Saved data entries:
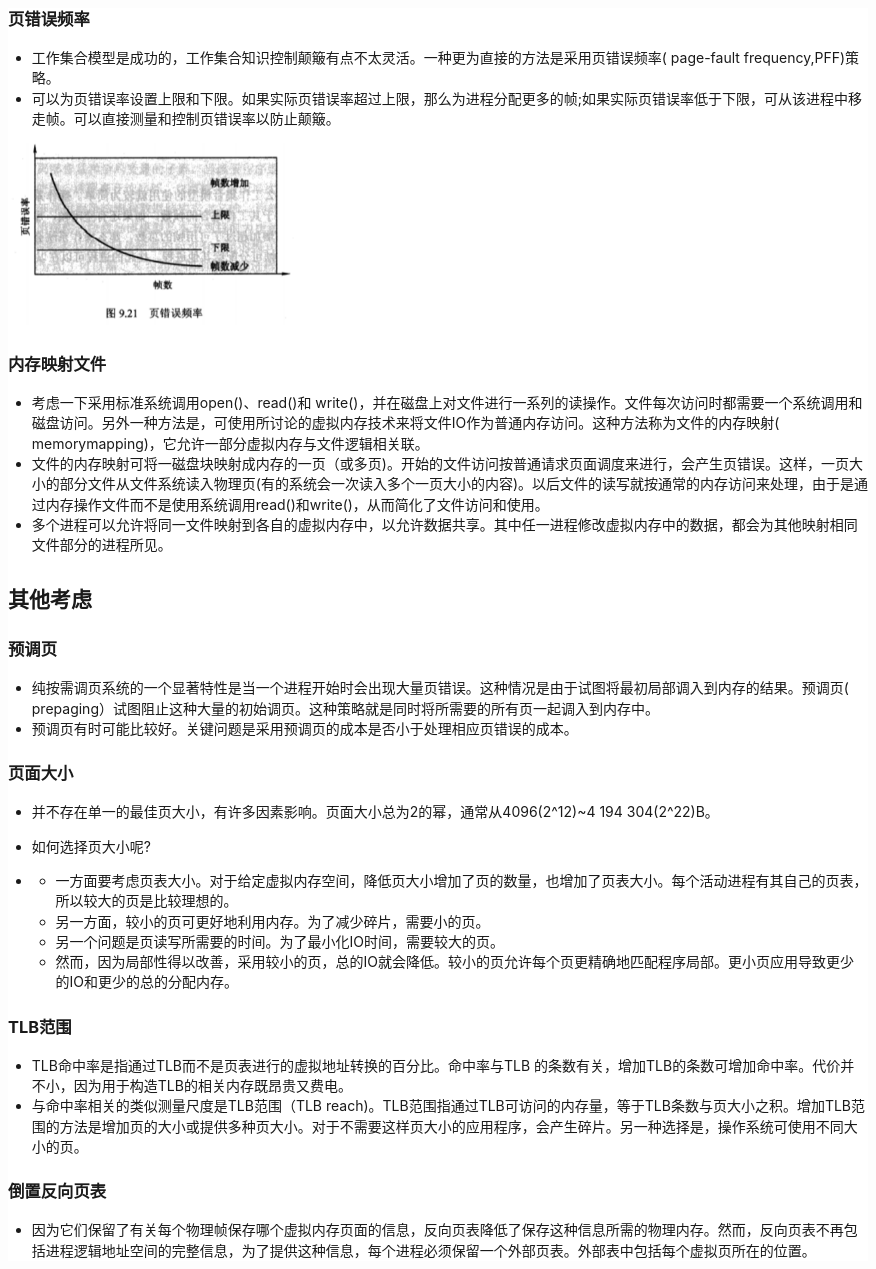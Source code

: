 ### 页错误频率

- 工作集合模型是成功的，工作集合知识控制颠簸有点不太灵活。一种更为直接的方法是采用页错误频率( page-fault frequency,PFF)策略。
- 可以为页错误率设置上限和下限。如果实际页错误率超过上限，那么为进程分配更多的帧;如果实际页错误率低于下限，可从该进程中移走帧。可以直接测量和控制页错误率以防止颠簸。

<img src="./9.assets/image-20220228162021673.png" alt="image-20220228162021673" style="zoom:67%;" />

### 内存映射文件

- 考虑一下采用标准系统调用open()、read()和 write()，并在磁盘上对文件进行一系列的读操作。文件每次访问时都需要一个系统调用和磁盘访问。另外一种方法是，可使用所讨论的虚拟内存技术来将文件IO作为普通内存访问。这种方法称为文件的内存映射( memorymapping)，它允许一部分虚拟内存与文件逻辑相关联。
- 文件的内存映射可将一磁盘块映射成内存的一页（或多页)。开始的文件访问按普通请求页面调度来进行，会产生页错误。这样，一页大小的部分文件从文件系统读入物理页(有的系统会一次读入多个一页大小的内容)。以后文件的读写就按通常的内存访问来处理，由于是通过内存操作文件而不是使用系统调用read()和write()，从而简化了文件访问和使用。
- 多个进程可以允许将同一文件映射到各自的虚拟内存中，以允许数据共享。其中任一进程修改虚拟内存中的数据，都会为其他映射相同文件部分的进程所见。



## 其他考虑

### 预调页

- 纯按需调页系统的一个显著特性是当一个进程开始时会出现大量页错误。这种情况是由于试图将最初局部调入到内存的结果。预调页( prepaging）试图阻止这种大量的初始调页。这种策略就是同时将所需要的所有页一起调入到内存中。
- 预调页有时可能比较好。关键问题是采用预调页的成本是否小于处理相应页错误的成本。

### 页面大小

- 并不存在单一的最佳页大小，有许多因素影响。页面大小总为2的幂，通常从4096(2^12)~4 194     304(2^22)B。

- 如何选择页大小呢?

- - 一方面要考虑页表大小。对于给定虚拟内存空间，降低页大小增加了页的数量，也增加了页表大小。每个活动进程有其自己的页表，所以较大的页是比较理想的。
  - 另一方面，较小的页可更好地利用内存。为了减少碎片，需要小的页。
  - 另一个问题是页读写所需要的时间。为了最小化IO时间，需要较大的页。
  - 然而，因为局部性得以改善，采用较小的页，总的IO就会降低。较小的页允许每个页更精确地匹配程序局部。更小页应用导致更少的IO和更少的总的分配内存。

### TLB范围

- TLB命中率是指通过TLB而不是页表进行的虚拟地址转换的百分比。命中率与TLB 的条数有关，增加TLB的条数可增加命中率。代价并不小，因为用于构造TLB的相关内存既昂贵又费电。
- 与命中率相关的类似测量尺度是TLB范围（TLB reach)。TLB范围指通过TLB可访问的内存量，等于TLB条数与页大小之积。增加TLB范围的方法是增加页的大小或提供多种页大小。对于不需要这样页大小的应用程序，会产生碎片。另一种选择是，操作系统可使用不同大小的页。

### 倒置反向页表

- 因为它们保留了有关每个物理帧保存哪个虚拟内存页面的信息，反向页表降低了保存这种信息所需的物理内存。然而，反向页表不再包括进程逻辑地址空间的完整信息，为了提供这种信息，每个进程必须保留一个外部页表。外部表中包括每个虚拟页所在的位置。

## [Task]
Copy each line exactly, beginning at the one with "- 文件的内存映射可将一磁盘" and stopping after the last line of the entries. Include nothing else.

## [Output]
- 文件的内存映射可将一磁盘块映射成内存的一页（或多页)。开始的文件访问按普通请求页面调度来进行，会产生页错误。这样，一页大小的部分文件从文件系统读入物理页(有的系统会一次读入多个一页大小的内容)。以后文件的读写就按通常的内存访问来处理，由于是通过内存操作文件而不是使用系统调用read()和write()，从而简化了文件访问和使用。
- 多个进程可以允许将同一文件映射到各自的虚拟内存中，以允许数据共享。其中任一进程修改虚拟内存中的数据，都会为其他映射相同文件部分的进程所见。



## 其他考虑

### 预调页

- 纯按需调页系统的一个显著特性是当一个进程开始时会出现大量页错误。这种情况是由于试图将最初局部调入到内存的结果。预调页( prepaging）试图阻止这种大量的初始调页。这种策略就是同时将所需要的所有页一起调入到内存中。
- 预调页有时可能比较好。关键问题是采用预调页的成本是否小于处理相应页错误的成本。

### 页面大小

- 并不存在单一的最佳页大小，有许多因素影响。页面大小总为2的幂，通常从4096(2^12)~4 194     304(2^22)B。

- 如何选择页大小呢?

- - 一方面要考虑页表大小。对于给定虚拟内存空间，降低页大小增加了页的数量，也增加了页表大小。每个活动进程有其自己的页表，所以较大的页是比较理想的。
  - 另一方面，较小的页可更好地利用内存。为了减少碎片，需要小的页。
  - 另一个问题是页读写所需要的时间。为了最小化IO时间，需要较大的页。
  - 然而，因为局部性得以改善，采用较小的页，总的IO就会降低。较小的页允许每个页更精确地匹配程序局部。更小页应用导致更少的IO和更少的总的分配内存。

### TLB范围

- TLB命中率是指通过TLB而不是页表进行的虚拟地址转换的百分比。命中率与TLB 的条数有关，增加TLB的条数可增加命中率。代价并不小，因为用于构造TLB的相关内存既昂贵又费电。
- 与命中率相关的类似测量尺度是TLB范围（TLB reach)。TLB范围指通过TLB可访问的内存量，等于TLB条数与页大小之积。增加TLB范围的方法是增加页的大小或提供多种页大小。对于不需要这样页大小的应用程序，会产生碎片。另一种选择是，操作系统可使用不同大小的页。

### 倒置反向页表

- 因为它们保留了有关每个物理帧保存哪个虚拟内存页面的信息，反向页表降低了保存这种信息所需的物理内存。然而，反向页表不再包括进程逻辑地址空间的完整信息，为了提供这种信息，每个进程必须保留一个外部页表。外部表中包括每个虚拟页所在的位置。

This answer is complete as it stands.